Adaptive Dynamic Programming for Robust Event-Driven Tracking Control of Nonlinear Systems With Asymmetric Input Constraints
针对存在非匹配扰动和非对称输入约束的非线性系统,提出一种鲁棒动态事件驱动跟踪控制方法,通过自适应动态规划降低计算负担,并证明跟踪误差有界。
This article considers the robust dynamic event-driven tracking control problem of nonlinear systems having mismatched disturbances and asymmetric input constraints. Initially, to tackle the asymmetric constraints, a novel nonquadratic value function is constructed for the original system. This makes the asymmetrically constrained tracking control problem transformed into an unconstrained optimal regulation problem.
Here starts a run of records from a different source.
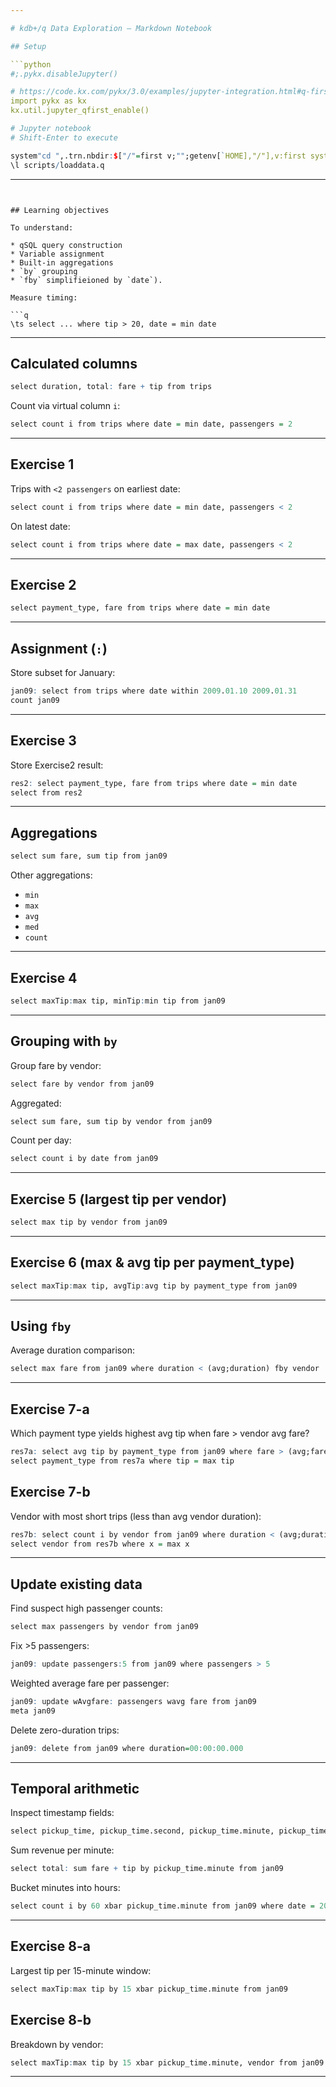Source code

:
 ```yaml
---

# kdb+/q Data Exploration — Markdown Notebook

## Setup

```python
#;.pykx.disableJupyter()

# https://code.kx.com/pykx/3.0/examples/jupyter-integration.html#q-first-mode
import pykx as kx
kx.util.jupyter_qfirst_enable()

# Jupyter notebook
# Shift-Enter to execute
```

```q
system"cd ",.trn.nbdir:$["/"=first v;"";getenv[`HOME],"/"],v:first system "dirname '",getenv[`JPY_SESSION_NAME],"'"
\l scripts/loaddata.q
```

---
```


## Learning objectives

To understand:

* qSQL query construction
* Variable assignment
* Built-in aggregations
* `by` grouping
* `fby` simplifieioned by `date`).

Measure timing:

```q
\ts select ... where tip > 20, date = min date
```

---

## Calculated columns

```q
select duration, total: fare + tip from trips
```

Count via virtual column `i`:

```q
select count i from trips where date = min date, passengers = 2
```

---

## Exercise 1

Trips with `<2 passengers` on earliest date:

```q
select count i from trips where date = min date, passengers < 2
```

On latest date:

```q
select count i from trips where date = max date, passengers < 2
```

---

## Exercise 2

```q
select payment_type, fare from trips where date = min date
```

---

## Assignment (`:`)

Store subset for January:

```q
jan09: select from trips where date within 2009.01.10 2009.01.31
count jan09
```

---

## Exercise 3

Store Exercise2 result:

```q
res2: select payment_type, fare from trips where date = min date
select from res2
```

---

## Aggregations

```q
select sum fare, sum tip from jan09
```

Other aggregations:

* `min`
* `max`
* `avg`
* `med`
* `count`

---

## Exercise 4

```q
select maxTip:max tip, minTip:min tip from jan09
```

---

## Grouping with `by`

Group fare by vendor:

```q
select fare by vendor from jan09
```

Aggregated:

```q
select sum fare, sum tip by vendor from jan09
```

Count per day:

```q
select count i by date from jan09
```

---

## Exercise 5 (largest tip per vendor)

```q
select max tip by vendor from jan09
```

---

## Exercise 6 (max & avg tip per payment_type)

```q
select maxTip:max tip, avgTip:avg tip by payment_type from jan09
```

---

## Using `fby`

Average duration comparison:

```q
select max fare from jan09 where duration < (avg;duration) fby vendor
```

---

## Exercise 7-a

Which payment type yields highest avg tip when fare > vendor avg fare?

```q
res7a: select avg tip by payment_type from jan09 where fare > (avg;fare) fby vendor
select payment_type from res7a where tip = max tip
```

## Exercise 7-b

Vendor with most short trips (less than avg vendor duration):

```q
res7b: select count i by vendor from jan09 where duration < (avg;duration) fby vendor
select vendor from res7b where x = max x
```

---

## Update existing data

Find suspect high passenger counts:

```q
select max passengers by vendor from jan09
```

Fix >5 passengers:

```q
jan09: update passengers:5 from jan09 where passengers > 5
```

Weighted average fare per passenger:

```q
jan09: update wAvgfare: passengers wavg fare from jan09
meta jan09
```

Delete zero-duration trips:

```q
jan09: delete from jan09 where duration=00:00:00.000
```

---

## Temporal arithmetic

Inspect timestamp fields:

```q
select pickup_time, pickup_time.second, pickup_time.minute, pickup_time.hh from jan09
```

Sum revenue per minute:

```q
select total: sum fare + tip by pickup_time.minute from jan09
```

Bucket minutes into hours:

```q
select count i by 60 xbar pickup_time.minute from jan09 where date = 2009.01.10
```

---

## Exercise 8-a

Largest tip per 15-minute window:

```q
select maxTip:max tip by 15 xbar pickup_time.minute from jan09
```

## Exercise 8-b

Breakdown by vendor:

```q
select maxTip:max tip by 15 xbar pickup_time.minute, vendor from jan09
```

---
Then, a dynamic event-driven mechanism is proposed. Meanwhile, the event-driven Hamilton-Jacobi-Bellman equation (ED-HJBE) is developed for the optimal regulation problem in order to acquire the optimal control with distinctly decreased computational burden. To solve the ED-HJBE, a single critic neural network (CNN) is designed in the adaptive dynamic programming framework. Meanwhile, the gradient descent method is employed to update the CNN's weights. After that, both the weight estimation error and the tracking error are proved to be uniformly ultimately bounded via Lyapunov's direct method. Finally, simulations of the spring-mass-damper system and the pendulum plant are separately utilized to validate the established theoretical claims.